> **TO DO**:
Tell how many lines in the data below hold the string "moving"; give nothing but the number.
────────────────────────────────────────
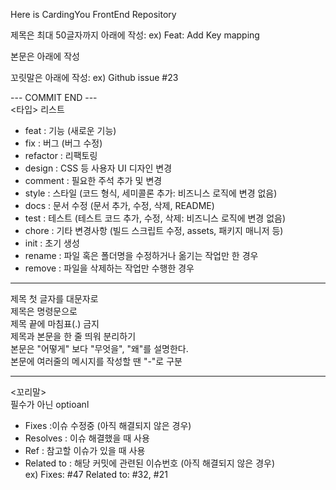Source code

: Here is CardingYou FrontEnd Repository

제목은 최대 50글자까지 아래에 작성: ex) Feat: Add Key mapping  

본문은 아래에 작성  

꼬릿말은 아래에 작성: ex) Github issue #23  

--- COMMIT END ---  
  <타입> 리스트  
  + feat        : 기능 (새로운 기능)  
  + fix         : 버그 (버그 수정)  
  + refactor    : 리팩토링  
  + design      : CSS 등 사용자 UI 디자인 변경  
  + comment     : 필요한 주석 추가 및 변경  
  + style       : 스타일 (코드 형식, 세미콜론 추가: 비즈니스 로직에 변경 없음)  
  + docs        : 문서 수정 (문서 추가, 수정, 삭제, README)  
  + test        : 테스트 (테스트 코드 추가, 수정, 삭제: 비즈니스 로직에 변경 없음)  
  + chore       : 기타 변경사항 (빌드 스크립트 수정, assets, 패키지 매니저 등)  
  + init        : 초기 생성  
  + rename      : 파일 혹은 폴더명을 수정하거나 옮기는 작업만 한 경우  
  + remove      : 파일을 삭제하는 작업만 수행한 경우  
- - -
  제목 첫 글자를 대문자로  
  제목은 명령문으로  
  제목 끝에 마침표(.) 금지  
  제목과 본문을 한 줄 띄워 분리하기  
  본문은 "어떻게" 보다 "무엇을", "왜"를 설명한다.  
  본문에 여러줄의 메시지를 작성할 땐 "-"로 구분  
- - -
  <꼬리말>  
  필수가 아닌 optioanl  
  + Fixes        :이슈 수정중 (아직 해결되지 않은 경우)  
  + Resolves     : 이슈 해결했을 때 사용  
  + Ref          : 참고할 이슈가 있을 때 사용  
  + Related to   : 해당 커밋에 관련된 이슈번호 (아직 해결되지 않은 경우)  
  ex) Fixes: #47 Related to: #32, #21  
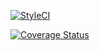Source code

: [![StyleCI](https://styleci.io/repos/132428298/shield?branch=master)](https://styleci.io/repos/132428298)

[![Coverage Status](https://img.shields.io/codecov/c/github/albnor87/sharknado.svg?style=flat)](https://codecov.io/github/albnor87/sharknado)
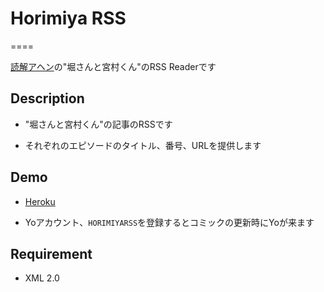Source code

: # Horimiya RSS
====

[読解アヘン](http://dka-hero.com/)の"堀さんと宮村くん"のRSS Readerです

## Description

- "堀さんと宮村くん"の記事のRSSです

- それぞれのエピソードのタイトル、番号、URLを提供します

## Demo

- [Heroku](http://horimiya-rss.herokuapp.com)

- Yoアカウント、`HORIMIYARSS`を登録するとコミックの更新時にYoが来ます

## Requirement

- XML 2.0
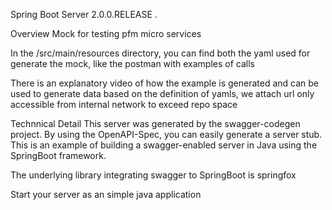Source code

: Spring Boot Server 2.0.0.RELEASE .

Overview
Mock for testing pfm micro services

In the /src/main/resources directory, you can find both the yaml used for generate the mock, like the postman with examples of calls

There is an explanatory video of how the example is generated and can be used to generate data based on the definition of yamls, we attach url only accessible from internal network to exceed repo space

Technnical Detail
This server was generated by the swagger-codegen project.
By using the OpenAPI-Spec, you can easily generate a server stub.
This is an example of building a swagger-enabled server in Java using the SpringBoot framework.

The underlying library integrating swagger to SpringBoot is springfox

Start your server as an simple java application

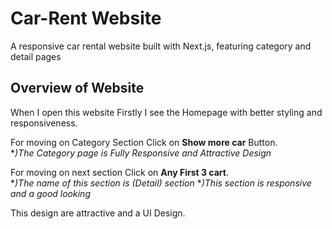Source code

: # Car-Rent Website

A responsive car rental website built with Next.js, featuring category and detail pages

## Overview of Website

When I open this website Firstly I see the Homepage with better styling and responsiveness.

For moving on Category Section Click on **Show more car** Button.  
 **)The Category page is Fully Responsive and Attractive Design*

For moving on next section Click on **Any First 3 cart**.  
 **)The name of this section is (Detail) section*
 **)This section is responsive and a good looking*

This design are attractive and a UI Design.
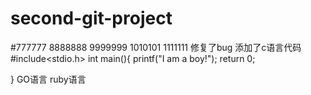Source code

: # second-git-project
#777777
8888888
9999999
1010101
1111111
修复了bug
添加了c语言代码
#include<stdio.h>
int main(){
printf("I am a  boy!");
return 0;

}
GO语言
ruby语言



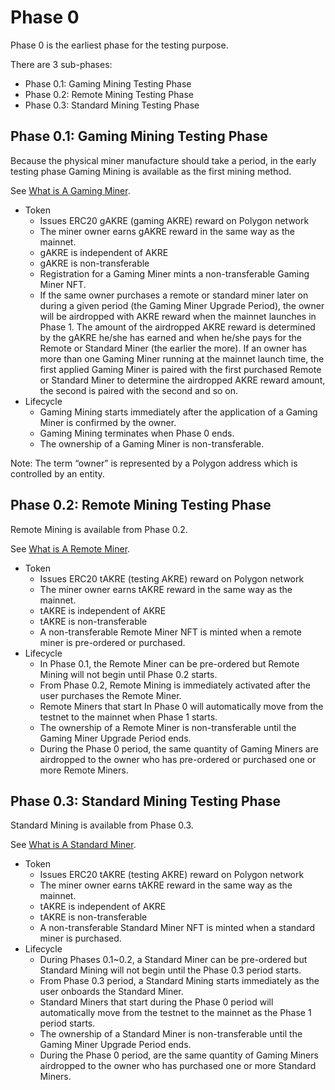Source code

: # Phase 0

Phase 0 is the earliest phase for the testing purpose.

There are 3 sub-phases:

* Phase 0.1: Gaming Mining Testing Phase
* Phase 0.2: Remote Mining Testing Phase
* Phase 0.3: Standard Mining Testing Phase

## **Phase 0.1**: **Gaming Mining Testing Phase**

Because the physical miner manufacture should take a period, in the early testing phase Gaming Mining is available as the first mining method.

See [What is A Gaming Miner](../arkreen-network/development/miner.md#gaming-miner).

* Token
  * Issues ERC20 gAKRE (gaming AKRE) reward on Polygon network
  * The miner owner earns gAKRE reward in the same way as the mainnet.
  * gAKRE is independent of AKRE
  * gAKRE is non-transferable
  * Registration for a Gaming Miner mints a non-transferable Gaming Miner NFT.
  * If the same owner purchases a remote or standard miner later on during a given period (the Gaming Miner Upgrade Period), the owner will be airdropped with AKRE reward when the mainnet launches in Phase 1. The amount of the airdropped AKRE reward is determined by the gAKRE he/she has earned and when he/she pays for the Remote or Standard Miner (the earlier the more). If an owner has more than one Gaming Miner running at the mainnet launch time, the first applied Gaming Miner is paired with the first purchased Remote or Standard Miner to determine the airdropped AKRE reward amount, the second is paired with the second and so on.
* Lifecycle
  * Gaming Mining starts immediately after the application of a Gaming Miner is confirmed by the owner.
  * Gaming Mining terminates when Phase 0 ends.
  * The ownership of a Gaming Miner is non-transferable.

Note: The term “owner” is represented by a Polygon address which is controlled by an entity.

## **Phase 0.2**: **Remote Mining Testing Phase**

Remote Mining is available from Phase 0.2.

See [What is A Remote Miner](../arkreen-network/development/miner.md#remote-miner).

* Token
  * Issues ERC20 tAKRE (testing AKRE) reward on Polygon network
  * The miner owner earns tAKRE reward in the same way as the mainnet.
  * tAKRE is independent of AKRE
  * tAKRE is non-transferable
  * A non-transferable Remote Miner NFT is minted when a remote miner is pre-ordered or purchased.
* Lifecycle
  * In Phase 0.1, the Remote Miner can be pre-ordered but Remote Mining will not begin until Phase 0.2 starts.
  * From Phase 0.2, Remote Mining is immediately activated after the user purchases the Remote Miner.
  * Remote Miners that start In Phase 0 will automatically move from the testnet to the mainnet when Phase 1 starts.
  * The ownership of a Remote Miner is non-transferable until the Gaming Miner Upgrade Period ends.
  * During the Phase 0 period, the same quantity of Gaming Miners are airdropped to the owner who has pre-ordered or purchased one or more Remote Miners.

## **Phase 0.3**: **Standard Mining Testing Phase**

Standard Mining is available from Phase 0.3.

See [What is A Standard Miner](../arkreen-network/development/miner.md#standard-miner).

* Token
  * Issues ERC20 tAKRE (testing AKRE) reward on Polygon network
  * The miner owner earns tAKRE reward in the same way as the mainnet.
  * tAKRE is independent of AKRE
  * tAKRE is non-transferable
  * A non-transferable Standard Miner NFT is minted when a standard miner is purchased.
* Lifecycle
  * During Phases 0.1\~0.2, a Standard Miner can be pre-ordered but Standard Mining will not begin until the Phase 0.3 period starts.
  * From Phase 0.3 period, a Standard Mining starts immediately as the user onboards the Standard Miner.
  * Standard Miners that start during the Phase 0 period will automatically move from the testnet to the mainnet as the Phase 1 period starts.
  * The ownership of a Standard Miner is non-transferable until the Gaming Miner Upgrade Period ends.
  * During the Phase 0 period, are the same quantity of Gaming Miners airdropped to the owner who has purchased one or more Standard Miners.
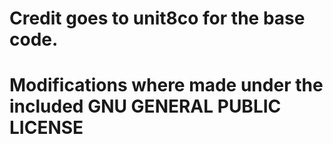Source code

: 
# Credit goes to unit8co for the base code.
# Modifications where made under the included GNU GENERAL PUBLIC LICENSE

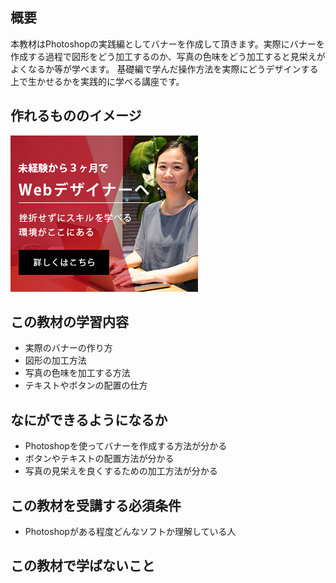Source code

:## 概要
本教材はPhotoshopの実践編としてバナーを作成して頂きます。実際にバナーを作成する過程で図形をどう加工するのか、写真の色味をどう加工すると見栄えがよくなるか等が学べます。
基礎編で学んだ操作方法を実際にどうデザインする上で生かせるかを実践的に学べる講座です。

## 作れるもののイメージ
![作れるもののイメージ](/image/PS実践.png)

## この教材の学習内容
- 実際のバナーの作り方
- 図形の加工方法
- 写真の色味を加工する方法
- テキストやボタンの配置の仕方

## なにができるようになるか
- Photoshopを使ってバナーを作成する方法が分かる
- ボタンやテキストの配置方法が分かる
- 写真の見栄えを良くするための加工方法が分かる

## この教材を受講する必須条件
- Photoshopがある程度どんなソフトか理解している人

## この教材で学ばないこと

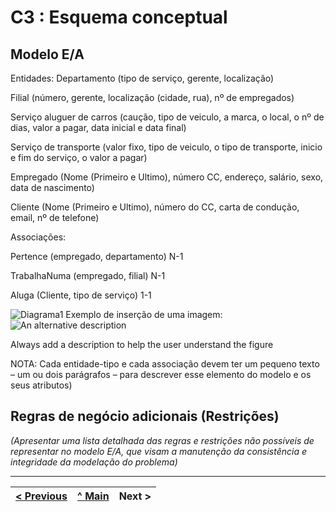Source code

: # C3 : Esquema conceptual

## Modelo E/A

Entidades:
Departamento (tipo de serviço, gerente, localização)

Filial (número, gerente, localização (cidade, rua), nº de empregados)

Serviço aluguer de carros (caução, tipo de veiculo, a marca, o local, o nº de dias, valor a pagar, data inicial e data final)

Serviço de transporte (valor fixo, tipo de veiculo, o tipo de transporte, inicio e fim do serviço, o valor a pagar)

Empregado (Nome (Primeiro e Ultimo), número CC, endereço, salário, sexo, data de nascimento)

Cliente (Nome (Primeiro e Ultimo), número do CC, carta de condução, email, nº de telefone)


Associações:

Pertence (empregado, departamento) N-1

TrabalhaNuma (empregado, filial) N-1



Aluga (Cliente, tipo de serviço) 1-1

![Diagrama1](https://user-images.githubusercontent.com/96230913/167732984-ce8fa777-20d0-4186-9b21-fa169d507ae3.jpeg)
Exemplo de inserção de uma imagem:   
![An alternative description](images/)   

Always add a description to help the user understand the figure 

NOTA: Cada entidade-tipo e cada associação devem ter um pequeno texto – um ou dois parágrafos – para descrever esse elemento do modelo e os seus atributos)

## Regras de negócio adicionais (Restrições)
_(Apresentar uma lista detalhada das regras e restrições não possíveis de representar no modelo E/A, que visam a manutenção da consistência e integridade da modelação do problema)_

---
[< Previous](rei02.md) | [^ Main](https://github.com/exemploTrabalho/reportSIBD/) | Next >
:--- | :---: | ---: 
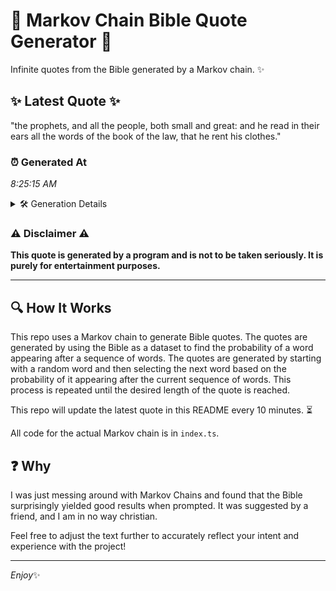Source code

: # 📖 Markov Chain Bible Quote Generator 📖

Infinite quotes from the Bible generated by a Markov chain. ✨

## ✨ Latest Quote ✨
"the prophets, and all the people, both small and great: and he read in their ears all the words of the book of the law, that he rent his clothes."

### ⏰ Generated At
*8:25:15 AM*

<details>
    <summary>🛠️ Generation Details</summary>
    <p>
        <strong>🌱 Seed:</strong> the<br>
        <strong>🔄 Iterations:</strong> 29<br>
        <strong>📜 Context History:</strong><br>[ the ]: prophets,<br>[ the, prophets, ]: and<br>[ the, prophets,, and ]: all<br>[ the, prophets,, and, all ]: the<br>[ the, prophets,, and, all, the ]: people,<br>[ the, prophets,, and, all, the, people, ]: both<br>[ prophets,, and, all, the, people,, both ]: small<br>[ and, all, the, people,, both, small ]: and<br>[ all, the, people,, both, small, and ]: great:<br>[ the, people,, both, small, and, great: ]: and<br>[ people,, both, small, and, great:, and ]: he<br>[ both, small, and, great:, and, he ]: read<br>[ small, and, great:, and, he, read ]: in<br>[ and, great:, and, he, read, in ]: their<br>[ great:, and, he, read, in, their ]: ears<br>[ and, he, read, in, their, ears ]: all<br>[ he, read, in, their, ears, all ]: the<br>[ read, in, their, ears, all, the ]: words<br>[ in, their, ears, all, the, words ]: of<br>[ their, ears, all, the, words, of ]: the<br>[ ears, all, the, words, of, the ]: book<br>[ all, the, words, of, the, book ]: of<br>[ the, words, of, the, book, of ]: the<br>[ words, of, the, book, of, the ]: law,<br>[ of, the, book, of, the, law, ]: that<br>[ the, book, of, the, law,, that ]: he<br>[ book, of, the, law,, that, he ]: rent<br>[ of, the, law,, that, he, rent ]: his<br>[ the, law,, that, he, rent, his ]: clothes.<br>
    </p>
</details>

### ⚠️ Disclaimer ⚠️
**This quote is generated by a program and is not to be taken seriously. It is purely for entertainment purposes.**

---

## 🔍 How It Works

This repo uses a Markov chain to generate Bible quotes. The quotes are generated by using the Bible as a dataset to find the probability of a word appearing after a sequence of words. The quotes are generated by starting with a random word and then selecting the next word based on the probability of it appearing after the current sequence of words. This process is repeated until the desired length of the quote is reached.

This repo will update the latest quote in this README every 10 minutes. ⏳

All code for the actual Markov chain is in `index.ts`.

## ❓ Why

I was just messing around with Markov Chains and found that the Bible surprisingly yielded good results when prompted. 
It was suggested by a friend, and I am in no way christian.

Feel free to adjust the text further to accurately reflect your intent and experience with the project!

---

*Enjoy*✨
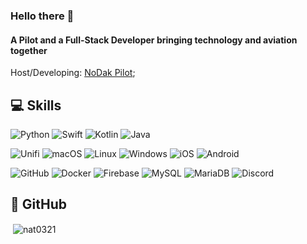 ### Hello there 👋

#### A Pilot and a Full-Stack Developer bringing technology and aviation together

Host/Developing: [NoDak Pilot](https://nodakpilot.com/);<br>

## 💻 Skills

  ![Python](https://img.shields.io/badge/-Python-black?style=flat-square&logo=Python)
  ![Swift](https://img.shields.io/badge/-Swift-black?style=flat-square&logo=swift)
  ![Kotlin]( https://img.shields.io/badge/Kotlin-black?style=flat-square&logo=kotlin)
  ![Java](https://img.shields.io/badge/Java-orange?style=flat-square&logo=java)

  ![Unifi](https://img.shields.io/badge/-Unifi-black?style=flat-square&logo=ubiquiti&logoColor=0559C9)
  ![macOS](https://img.shields.io/badge/macOS-black?style=flat-square&logo=apple)
  ![Linux](https://img.shields.io/badge/Linux-black?style=flat-square&logo=linux)
  ![Windows](https://img.shields.io/badge/Windows-black?style=flat-square)
  ![iOS](https://img.shields.io/badge/iOS-black?style=flat-square&logo=apple)
  ![Android](https://img.shields.io/badge/Android-05150C?style=flat-square&logo=android)

  ![GitHub](https://img.shields.io/badge/-GitHub-black?style=flat-square&logo=github)
  ![Docker](https://img.shields.io/badge/-Docker-black?style=flat-square&logo=docker)
  ![Firebase](https://img.shields.io/badge/Firebase-black?style=flat-square&logo=firebase)
  ![MySQL](https://img.shields.io/badge/-MySQL-black?style=flat-square&logo=mysql)
  ![MariaDB](https://img.shields.io/badge/MariaDB-black?style=flat-square&logo=mariadb)
  ![Discord](https://img.shields.io/badge/Discord-black?style=flat-square&logo=discord)

## 🚀 GitHub

  <p>&nbsp;<img align="center" src="https://github-readme-stats.vercel.app/api?username=nat0321&show_icons=true&locale=en&theme=vision-friendly-dark" alt="nat0321" /></p>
────────────────────────────────────────
> **RESULT OF THE EXERCISE**:
2